### TASK REQUIREMENTS:
Which of the lines in the data below contain the string "that"? Copy each of them.

### Records excerpted from a collection:
BEGIN
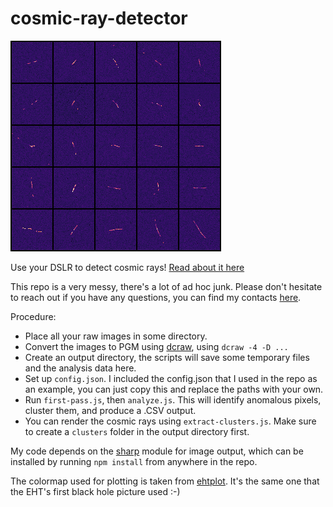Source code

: # cosmic-ray-detector

![5x5 collage of cosmic rays](collage.png)

Use your DSLR to detect cosmic rays! [Read about it here](https://blog.bithole.dev/blogposts/cosmic-ray/)

This repo is a very messy, there's a lot of ad hoc junk. Please don't hesitate to reach out if you have any questions, you can find my contacts [here](https://bithole.dev/).

Procedure:
- Place all your raw images in some directory.
- Convert the images to PGM using [dcraw](https://www.dechifro.org/dcraw/), using `dcraw -4 -D ...`
- Create an output directory, the scripts will save some temporary files and the analysis data here.
- Set up `config.json`. I included the config.json that I used in the repo as an example, you can just copy this and replace the paths with your own.
- Run `first-pass.js`, then `analyze.js`. This will identify anomalous pixels, cluster them, and produce a .CSV output.
- You can render the cosmic rays using `extract-clusters.js`. Make sure to create a `clusters` folder in the output directory first.

My code depends on the [sharp](https://sharp.pixelplumbing.com/) module for image output, which can be installed by running `npm install` from anywhere in the repo.

The colormap used for plotting is taken from [ehtplot](https://github.com/liamedeiros/ehtplot). It's the same one that the EHT's first black hole picture used :-)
END
### SOLUTION FOR THIS PROBLEM:
- Set up `config.json`. I included the config.json that I used in the repo as an example, you can just copy this and replace the paths with your own.
The colormap used for plotting is taken from [ehtplot](https://github.com/liamedeiros/ehtplot). It's the same one that the EHT's first black hole picture used :-)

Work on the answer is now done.